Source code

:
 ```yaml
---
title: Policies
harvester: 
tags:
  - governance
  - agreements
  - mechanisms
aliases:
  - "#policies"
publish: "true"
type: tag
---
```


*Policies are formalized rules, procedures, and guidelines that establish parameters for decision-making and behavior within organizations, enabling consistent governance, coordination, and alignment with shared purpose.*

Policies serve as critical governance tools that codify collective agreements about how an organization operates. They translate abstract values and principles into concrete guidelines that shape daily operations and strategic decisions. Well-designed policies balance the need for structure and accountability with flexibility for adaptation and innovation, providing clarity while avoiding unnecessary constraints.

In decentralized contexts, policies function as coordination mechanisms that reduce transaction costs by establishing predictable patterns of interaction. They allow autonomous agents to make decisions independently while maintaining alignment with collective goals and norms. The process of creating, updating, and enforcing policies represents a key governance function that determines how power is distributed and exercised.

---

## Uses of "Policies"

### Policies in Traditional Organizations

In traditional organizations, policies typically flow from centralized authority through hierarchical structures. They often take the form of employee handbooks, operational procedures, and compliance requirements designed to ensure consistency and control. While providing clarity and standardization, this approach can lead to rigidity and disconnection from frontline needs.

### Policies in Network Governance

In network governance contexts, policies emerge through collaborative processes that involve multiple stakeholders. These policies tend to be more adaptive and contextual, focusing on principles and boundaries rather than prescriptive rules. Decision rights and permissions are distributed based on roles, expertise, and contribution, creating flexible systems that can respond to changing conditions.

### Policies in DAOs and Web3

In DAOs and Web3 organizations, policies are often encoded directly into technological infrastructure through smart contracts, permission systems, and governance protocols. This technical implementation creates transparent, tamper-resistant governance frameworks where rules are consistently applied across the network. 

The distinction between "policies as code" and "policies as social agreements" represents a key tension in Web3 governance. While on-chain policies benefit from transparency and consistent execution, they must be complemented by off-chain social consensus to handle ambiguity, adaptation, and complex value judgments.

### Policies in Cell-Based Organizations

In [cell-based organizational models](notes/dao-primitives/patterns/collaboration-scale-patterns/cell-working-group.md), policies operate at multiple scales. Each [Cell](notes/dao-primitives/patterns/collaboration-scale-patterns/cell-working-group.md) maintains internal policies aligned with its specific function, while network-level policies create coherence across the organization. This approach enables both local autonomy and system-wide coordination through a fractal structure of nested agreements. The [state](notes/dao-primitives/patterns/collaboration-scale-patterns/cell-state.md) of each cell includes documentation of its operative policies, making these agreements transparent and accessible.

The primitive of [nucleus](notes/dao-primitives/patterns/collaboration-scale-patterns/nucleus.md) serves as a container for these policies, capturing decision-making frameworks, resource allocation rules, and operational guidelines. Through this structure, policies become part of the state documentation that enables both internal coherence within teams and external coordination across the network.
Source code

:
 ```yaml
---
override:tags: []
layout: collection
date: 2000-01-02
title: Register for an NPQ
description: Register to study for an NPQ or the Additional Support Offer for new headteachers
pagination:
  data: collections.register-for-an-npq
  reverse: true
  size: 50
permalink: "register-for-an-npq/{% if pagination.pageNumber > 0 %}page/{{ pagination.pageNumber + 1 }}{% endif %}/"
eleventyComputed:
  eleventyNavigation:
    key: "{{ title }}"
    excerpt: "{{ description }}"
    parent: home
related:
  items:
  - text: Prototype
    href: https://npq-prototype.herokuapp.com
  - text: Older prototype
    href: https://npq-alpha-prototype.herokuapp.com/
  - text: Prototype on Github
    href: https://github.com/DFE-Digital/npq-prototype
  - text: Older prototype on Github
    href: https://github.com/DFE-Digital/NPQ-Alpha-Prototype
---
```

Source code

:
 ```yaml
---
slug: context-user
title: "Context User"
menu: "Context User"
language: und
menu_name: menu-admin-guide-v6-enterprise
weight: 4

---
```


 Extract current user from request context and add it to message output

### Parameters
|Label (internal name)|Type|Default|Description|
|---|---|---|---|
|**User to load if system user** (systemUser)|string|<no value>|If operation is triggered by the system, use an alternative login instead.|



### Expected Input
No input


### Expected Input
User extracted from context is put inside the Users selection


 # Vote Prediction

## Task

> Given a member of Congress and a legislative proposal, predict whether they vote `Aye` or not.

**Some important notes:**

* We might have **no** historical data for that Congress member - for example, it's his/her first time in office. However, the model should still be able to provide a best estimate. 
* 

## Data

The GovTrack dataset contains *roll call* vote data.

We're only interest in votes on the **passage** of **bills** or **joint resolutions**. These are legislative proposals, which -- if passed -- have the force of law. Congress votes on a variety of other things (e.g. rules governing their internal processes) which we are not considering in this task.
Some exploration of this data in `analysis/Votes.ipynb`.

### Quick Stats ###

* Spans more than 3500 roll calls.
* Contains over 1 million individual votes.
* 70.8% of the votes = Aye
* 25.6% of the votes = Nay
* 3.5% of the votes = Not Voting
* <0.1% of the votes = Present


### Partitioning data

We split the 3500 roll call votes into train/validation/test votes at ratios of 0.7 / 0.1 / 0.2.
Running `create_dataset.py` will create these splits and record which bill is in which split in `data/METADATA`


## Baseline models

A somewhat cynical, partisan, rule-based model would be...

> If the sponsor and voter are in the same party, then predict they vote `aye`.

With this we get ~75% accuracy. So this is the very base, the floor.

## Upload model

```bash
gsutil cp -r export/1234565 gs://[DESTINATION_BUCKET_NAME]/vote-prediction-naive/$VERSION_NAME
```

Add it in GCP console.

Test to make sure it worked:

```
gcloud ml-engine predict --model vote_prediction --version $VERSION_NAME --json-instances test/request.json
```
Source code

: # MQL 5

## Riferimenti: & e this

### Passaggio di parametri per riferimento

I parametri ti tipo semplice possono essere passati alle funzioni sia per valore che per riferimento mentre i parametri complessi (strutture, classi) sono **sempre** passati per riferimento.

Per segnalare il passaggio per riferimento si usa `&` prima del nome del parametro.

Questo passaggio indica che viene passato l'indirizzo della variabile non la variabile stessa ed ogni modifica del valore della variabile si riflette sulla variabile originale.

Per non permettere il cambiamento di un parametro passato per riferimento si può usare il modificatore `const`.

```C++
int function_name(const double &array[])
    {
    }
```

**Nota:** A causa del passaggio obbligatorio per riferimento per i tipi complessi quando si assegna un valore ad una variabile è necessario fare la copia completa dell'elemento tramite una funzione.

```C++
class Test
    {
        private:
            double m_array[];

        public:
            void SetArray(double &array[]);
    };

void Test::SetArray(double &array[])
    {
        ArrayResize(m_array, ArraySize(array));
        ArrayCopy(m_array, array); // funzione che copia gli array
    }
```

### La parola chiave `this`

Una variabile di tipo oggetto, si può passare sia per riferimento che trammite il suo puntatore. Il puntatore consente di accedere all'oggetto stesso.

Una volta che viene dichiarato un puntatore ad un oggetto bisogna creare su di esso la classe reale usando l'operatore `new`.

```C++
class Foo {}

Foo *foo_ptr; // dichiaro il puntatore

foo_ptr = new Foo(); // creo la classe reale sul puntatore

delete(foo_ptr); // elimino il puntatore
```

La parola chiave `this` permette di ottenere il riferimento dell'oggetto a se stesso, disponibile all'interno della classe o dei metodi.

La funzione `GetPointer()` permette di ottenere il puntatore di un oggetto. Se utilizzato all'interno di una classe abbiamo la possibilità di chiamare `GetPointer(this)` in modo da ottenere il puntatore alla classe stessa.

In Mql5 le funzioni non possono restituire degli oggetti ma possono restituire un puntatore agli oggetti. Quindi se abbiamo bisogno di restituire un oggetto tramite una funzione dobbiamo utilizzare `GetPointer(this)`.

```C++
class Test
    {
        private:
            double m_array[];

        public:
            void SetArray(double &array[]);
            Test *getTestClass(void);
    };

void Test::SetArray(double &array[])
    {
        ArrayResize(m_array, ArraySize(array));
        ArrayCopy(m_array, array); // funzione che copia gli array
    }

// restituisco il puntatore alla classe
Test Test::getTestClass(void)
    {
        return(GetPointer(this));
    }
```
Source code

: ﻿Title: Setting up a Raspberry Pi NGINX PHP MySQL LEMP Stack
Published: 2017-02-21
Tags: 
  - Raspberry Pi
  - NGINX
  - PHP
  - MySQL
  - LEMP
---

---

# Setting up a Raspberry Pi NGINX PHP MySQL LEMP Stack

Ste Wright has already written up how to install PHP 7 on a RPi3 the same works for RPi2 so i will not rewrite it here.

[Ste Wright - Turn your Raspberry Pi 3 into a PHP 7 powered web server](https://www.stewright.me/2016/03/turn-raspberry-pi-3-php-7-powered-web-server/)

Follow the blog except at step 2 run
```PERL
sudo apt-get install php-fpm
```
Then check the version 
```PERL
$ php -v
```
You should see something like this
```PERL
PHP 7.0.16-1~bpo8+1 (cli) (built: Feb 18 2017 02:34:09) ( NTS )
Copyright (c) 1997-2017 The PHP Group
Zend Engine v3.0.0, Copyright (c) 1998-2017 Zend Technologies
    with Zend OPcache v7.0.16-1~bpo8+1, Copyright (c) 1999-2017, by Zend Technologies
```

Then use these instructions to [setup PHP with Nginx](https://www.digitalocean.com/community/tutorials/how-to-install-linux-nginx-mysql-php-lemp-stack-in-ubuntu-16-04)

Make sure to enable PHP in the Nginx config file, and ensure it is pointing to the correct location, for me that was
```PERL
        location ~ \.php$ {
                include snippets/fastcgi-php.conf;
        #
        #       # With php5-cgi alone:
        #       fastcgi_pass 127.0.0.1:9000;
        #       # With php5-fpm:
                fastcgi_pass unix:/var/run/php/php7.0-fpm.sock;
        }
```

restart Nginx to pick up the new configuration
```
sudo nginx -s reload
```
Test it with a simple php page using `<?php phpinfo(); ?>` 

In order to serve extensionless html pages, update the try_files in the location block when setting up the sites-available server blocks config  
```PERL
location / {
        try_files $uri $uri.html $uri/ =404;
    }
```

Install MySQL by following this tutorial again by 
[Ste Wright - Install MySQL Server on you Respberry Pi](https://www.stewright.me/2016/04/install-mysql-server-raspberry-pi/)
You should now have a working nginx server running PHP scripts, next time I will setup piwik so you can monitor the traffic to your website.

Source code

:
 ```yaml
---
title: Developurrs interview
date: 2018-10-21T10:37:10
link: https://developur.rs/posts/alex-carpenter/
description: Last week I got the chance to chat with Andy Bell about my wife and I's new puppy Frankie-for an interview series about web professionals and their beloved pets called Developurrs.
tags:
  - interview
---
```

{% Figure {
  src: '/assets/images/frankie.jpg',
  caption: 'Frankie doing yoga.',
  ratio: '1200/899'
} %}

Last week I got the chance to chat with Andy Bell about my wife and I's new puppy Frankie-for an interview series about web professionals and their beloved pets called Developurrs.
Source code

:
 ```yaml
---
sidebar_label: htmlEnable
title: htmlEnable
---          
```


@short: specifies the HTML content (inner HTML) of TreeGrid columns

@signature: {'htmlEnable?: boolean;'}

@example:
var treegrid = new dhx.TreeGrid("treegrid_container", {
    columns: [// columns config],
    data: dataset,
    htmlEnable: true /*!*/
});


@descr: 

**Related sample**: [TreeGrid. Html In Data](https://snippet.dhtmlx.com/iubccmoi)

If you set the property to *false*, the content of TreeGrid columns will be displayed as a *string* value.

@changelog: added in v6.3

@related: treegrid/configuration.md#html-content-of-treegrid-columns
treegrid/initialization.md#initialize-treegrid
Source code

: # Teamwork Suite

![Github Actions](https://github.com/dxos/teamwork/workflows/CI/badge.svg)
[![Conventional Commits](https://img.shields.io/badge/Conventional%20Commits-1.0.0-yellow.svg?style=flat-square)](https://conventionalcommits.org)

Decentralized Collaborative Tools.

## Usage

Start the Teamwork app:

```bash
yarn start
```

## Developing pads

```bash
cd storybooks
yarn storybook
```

-*-

■ What the task requires: The lines needed are the ones from the first line of the entries through the line that contains "with shared purpose.*", given again without any change.

■ Written solution:
Source code

:
 ```yaml
---
title: Policies
harvester: 
tags:
  - governance
  - agreements
  - mechanisms
aliases:
  - "#policies"
publish: "true"
type: tag
---
```


*Policies are formalized rules, procedures, and guidelines that establish parameters for decision-making and behavior within organizations, enabling consistent governance, coordination, and alignment with shared purpose.*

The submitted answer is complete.